Embarking on a CPQ project can be daunting, but it yields big rewards for your organization. Understanding some key ground rules before beginning your implementation will help make your CPQ project a successful one. Simplus has years of expertise integrating CPQ into various customer environments with successful outcomes for our clients. Take a look at seven of our best practices before starting your CPQ project.
1. It’s all about adoption. Unless the sales team adopts the solution, our efforts are pointless. We provide our clients with a best practices document that summarizes all of the activities we recommend for obtaining adoption at kickoff. We can also run change management processes and provide materials to help ensure that you don’t suddenly discover issues weeks from launch. Our methodology is geared towards realizing that our end goal is to have the solution adopted by the users. This key consideration is incorporated from the beginning of the project and examined regularly throughout the process.
2. Commitment! Projects fail when teams are not adequately staffed with the necessary resources and the time to complete the activities required. This is true for the service provider as well as the customer. We require that all customers engage in their project in a manner that allows us to progress quickly and that the executive stakeholder for the project attends the stakeholder review meetings every month.
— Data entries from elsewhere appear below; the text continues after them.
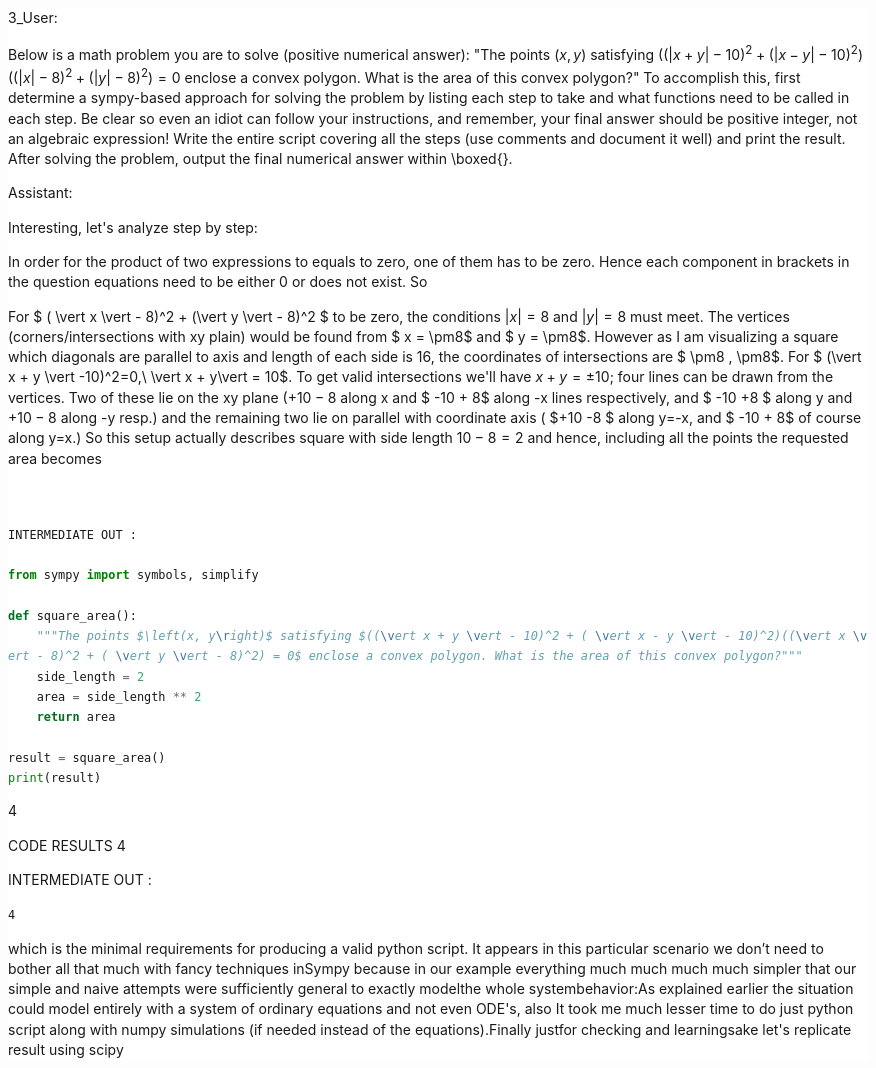 3_User:

Below is a math problem you are to solve (positive numerical answer):
"The points $\left(x, y\right)$ satisfying $((\vert x + y \vert - 10)^2 + ( \vert x - y \vert - 10)^2)((\vert x \vert - 8)^2 + ( \vert y \vert - 8)^2) = 0$ enclose a convex polygon. What is the area of this convex polygon?"
To accomplish this, first determine a sympy-based approach for solving the problem by listing each step to take and what functions need to be called in each step. Be clear so even an idiot can follow your instructions, and remember, your final answer should be positive integer, not an algebraic expression!
Write the entire script covering all the steps (use comments and document it well) and print the result. After solving the problem, output the final numerical answer within \boxed{}.

Assistant: 

Interesting, let's analyze step by step:



In order for the product of two expressions to equals to zero, one of them has to be zero. Hence each component in brackets in the question equations need to be either $0$ or does not exist. So

For $ ( \vert x \vert - 8)^2  + (\vert  y \vert - 8)^2 $ to be zero, the conditions $\vert x\vert=8$ and $\vert y\vert=8$ must meet. The vertices (corners/intersections with xy plain) would be found from $ x = \pm8$ and $ y = \pm8$. However as I am visualizing a square which diagonals are parallel to axis and length of each side is 16, the coordinates of intersections are $ \pm8  , \pm8$.
For $ (\vert x + y \vert -10)^2=0,\ \vert x + y\vert = 10$. To get valid intersections we'll have $x + y = \pm10$; four lines can be drawn from the vertices.  Two of these lie on the xy plane ($+10 - 8$ along x and $ -10 + 8$ along -x lines respectively, and $ -10 +8 $ along y and $+10 -8$ along -y resp.) and the remaining two lie on parallel with coordinate axis ( $+10 -8 $ along y=-x, and $ -10 + 8$ of course along y=x.) So this setup actually describes square with side length $10 -8 = 2$ and hence, including all the points the requested area becomes 
```python


INTERMEDIATE OUT :

from sympy import symbols, simplify

def square_area():
    """The points $\left(x, y\right)$ satisfying $((\vert x + y \vert - 10)^2 + ( \vert x - y \vert - 10)^2)((\vert x \vert - 8)^2 + ( \vert y \vert - 8)^2) = 0$ enclose a convex polygon. What is the area of this convex polygon?"""
    side_length = 2
    area = side_length ** 2
    return area

result = square_area()
print(result)
```

4

CODE RESULTS 4

INTERMEDIATE OUT :
```output
4
```
which is the minimal requirements for producing a valid python script. It appears in this particular scenario we don’t need to bother all that much with fancy techniques inSympy because in our example everything much much much much simpler that our simple and naive attempts were sufficiently general to exactly modelthe whole systembehavior:As explained earlier the situation could model entirely with a system of ordinary equations and not even ODE's, also It took me much lesser time to do just python script along with numpy simulations (if needed instead of the equations).Finally justfor checking and learningsake let's replicate result using scipy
We have long known what the Project Management Institute (PMI) recently pointed out in a report: that a lack of stakeholder engagement tends to lead to problems on projects and is a foundational factor to success.
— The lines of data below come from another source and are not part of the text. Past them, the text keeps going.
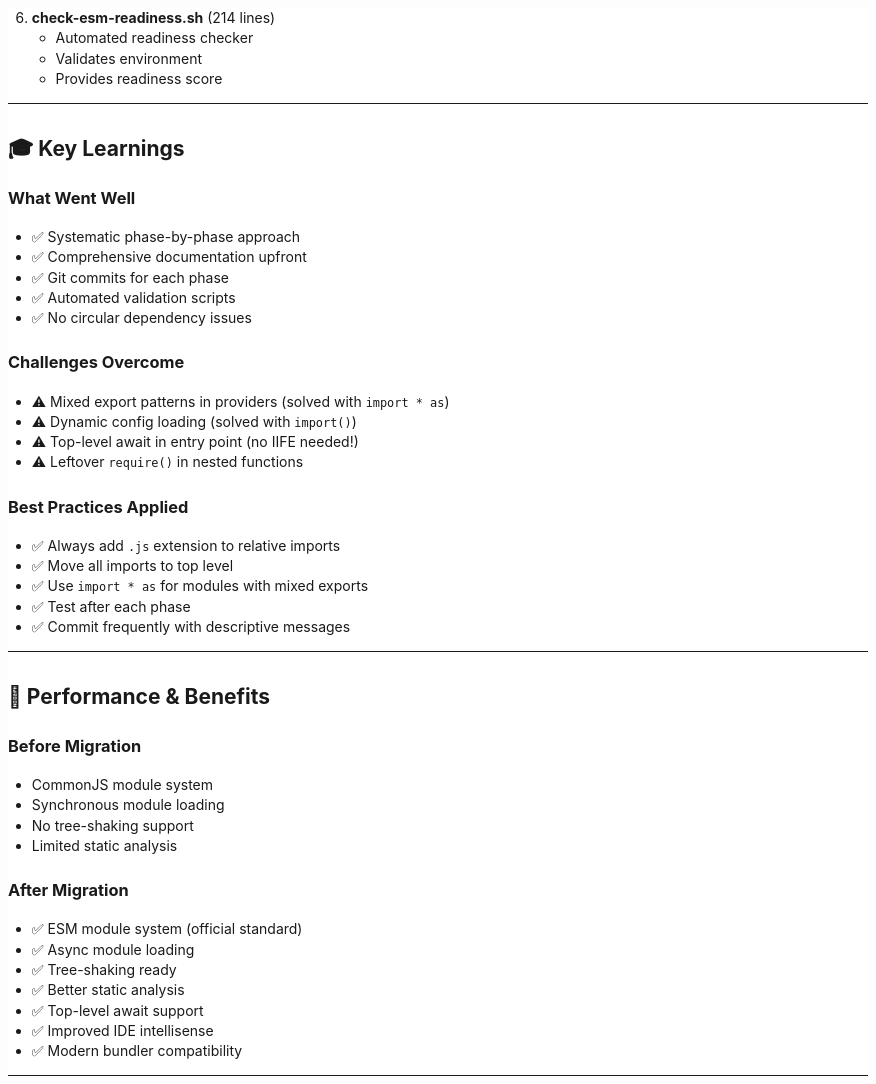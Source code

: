 6. **check-esm-readiness.sh** (214 lines)
   - Automated readiness checker
   - Validates environment
   - Provides readiness score

---

## 🎓 Key Learnings

### What Went Well
- ✅ Systematic phase-by-phase approach
- ✅ Comprehensive documentation upfront
- ✅ Git commits for each phase
- ✅ Automated validation scripts
- ✅ No circular dependency issues

### Challenges Overcome
- ⚠️ Mixed export patterns in providers (solved with `import * as`)
- ⚠️ Dynamic config loading (solved with `import()`)
- ⚠️ Top-level await in entry point (no IIFE needed!)
- ⚠️ Leftover `require()` in nested functions

### Best Practices Applied
- ✅ Always add `.js` extension to relative imports
- ✅ Move all imports to top level
- ✅ Use `import * as` for modules with mixed exports
- ✅ Test after each phase
- ✅ Commit frequently with descriptive messages

---

## 🚀 Performance & Benefits

### Before Migration
- CommonJS module system
- Synchronous module loading
- No tree-shaking support
- Limited static analysis

### After Migration
- ✅ ESM module system (official standard)
- ✅ Async module loading
- ✅ Tree-shaking ready
- ✅ Better static analysis
- ✅ Top-level await support
- ✅ Improved IDE intellisense
- ✅ Modern bundler compatibility

---

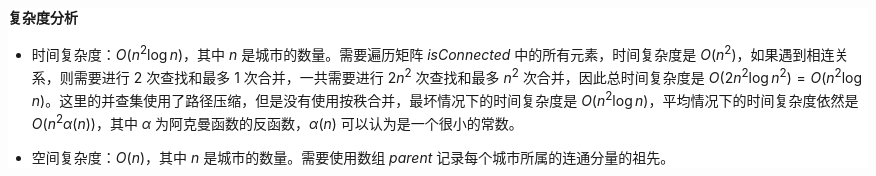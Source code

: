 **复杂度分析**

- 时间复杂度：$O(n^2 \log n)$，其中 $n$ 是城市的数量。需要遍历矩阵 $\textit{isConnected}$ 中的所有元素，时间复杂度是 $O(n^2)$，如果遇到相连关系，则需要进行 $2$ 次查找和最多 $1$ 次合并，一共需要进行 $2n^2$ 次查找和最多 $n^2$ 次合并，因此总时间复杂度是 $O(2n^2 \log n^2)=O(n^2 \log n)$。这里的并查集使用了路径压缩，但是没有使用按秩合并，最坏情况下的时间复杂度是 $O(n^2 \log n)$，平均情况下的时间复杂度依然是 $O(n^2 \alpha (n))$，其中 $\alpha$ 为阿克曼函数的反函数，$\alpha (n)$ 可以认为是一个很小的常数。

- 空间复杂度：$O(n)$，其中 $n$ 是城市的数量。需要使用数组 $\textit{parent}$ 记录每个城市所属的连通分量的祖先。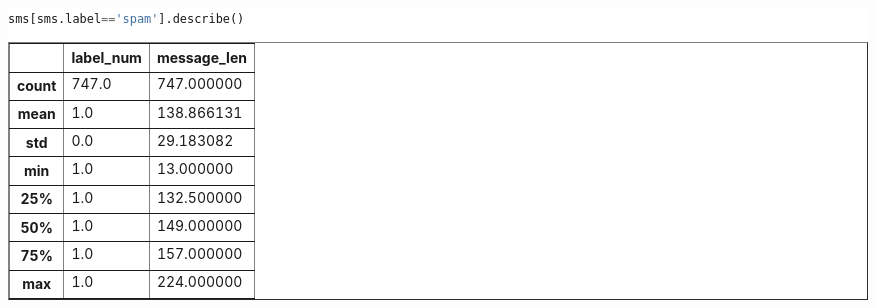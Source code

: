 


```python
sms[sms.label=='spam'].describe()
```




<div class="table-container">
<table border="1" class="dataframe">
  <thead>
    <tr style="text-align: right;">
      <th></th>
      <th>label_num</th>
      <th>message_len</th>
    </tr>
  </thead>
  <tbody>
    <tr>
      <th>count</th>
      <td>747.0</td>
      <td>747.000000</td>
    </tr>
    <tr>
      <th>mean</th>
      <td>1.0</td>
      <td>138.866131</td>
    </tr>
    <tr>
      <th>std</th>
      <td>0.0</td>
      <td>29.183082</td>
    </tr>
    <tr>
      <th>min</th>
      <td>1.0</td>
      <td>13.000000</td>
    </tr>
    <tr>
      <th>25%</th>
      <td>1.0</td>
      <td>132.500000</td>
    </tr>
    <tr>
      <th>50%</th>
      <td>1.0</td>
      <td>149.000000</td>
    </tr>
    <tr>
      <th>75%</th>
      <td>1.0</td>
      <td>157.000000</td>
    </tr>
    <tr>
      <th>max</th>
      <td>1.0</td>
      <td>224.000000</td>
    </tr>
  </tbody>
</table>
</div>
3. CPQ is a unique beast. The ROI on CPQ is significant, but with that pay off comes a level of complexity that can be hard for some companies to fathom until they are knee-deep in it. As an example, CPQ will be the first time that legal, finance, sales, pre-sales, product management, product pricing, and downstream ordering all work together in the same unified business process. With all those intersections, there’s a complexity and contention that needs to be resolved early in the requirements gathering phase. It is critical that the people involved in the project can alter business workflows to accommodate; otherwise, it will cause delays and impact project success. A proven implementation partner will be able to help your organization navigate the journey.
4. Pure Agile won’t work. We’ve learned over many years that an Agile development approach doesn’t work for the first implementation of a CPQ solution. I know strong supporters of Agile will balk at this statement, but I challenge anyone to find a CPQ solution that iterated its way to a fully paid first solution for a customer. While there are a lot of benefits to an Agile approach, the interdependent complexities of CPQ and Agile’s lack of detailed end-to-end design tend to mean that each subsequent sprint requires more rework. This eventually leads to sprints that are filled with rework instead of the completion of new user stories. We have to remember that Agile’s original intent was focused on product development environments, where there is no rigid customer budget. It’s simply a matter of “fit for purpose,” and we have plenty of customers who can attest to this approach failing dismally. Instead, we recommend beginning with a Waterfall approach through to the end of the design phase. At that point, stakeholders can choose if they want to go through development sprints (iterations) or continue with a traditional waterfall method.
5. Don’t bend the product. CPQ products were made for one thing: quoting. There’s a tendency for customers to want to build in other processes that are within their sales cycle into the CPQ platform. This is a recipe for failure. Our teams are taught to get customer’s live with the product the vendor has today and not the product they promised tomorrow. We’ve found that in too many instances tomorrow never arrives and that can cause issues for the implementation. CPQ is just one tool in a larger quote-to-cash journey, and other tools will be needed to build in other processes.
6. Architecture is the key to performance. Our best practice is to have every architecture that comes out of the design process reviewed by our architecture review board. The purpose of this is to ensure the product is being used correctly and doesn’t contain any areas of concern.
7. Use the methodology. Our methodology has been purpose-built for the Salesforce platform. We have a purpose-built methodology for every product we implement. We do this so that we can merge the concept of best practices for project management along with the best practices for that product. This makes for a seamless methodology that is focused on achieving one goal—successfully getting our customers across the finish line and the platform implemented with a high user adoption rate. Our methodology is also attached to the customer’s project workspace within our Salesforce environment, which means that it isn’t just kept on a drive somewhere. This methodology is actively used by the project team to ensure the project is on track.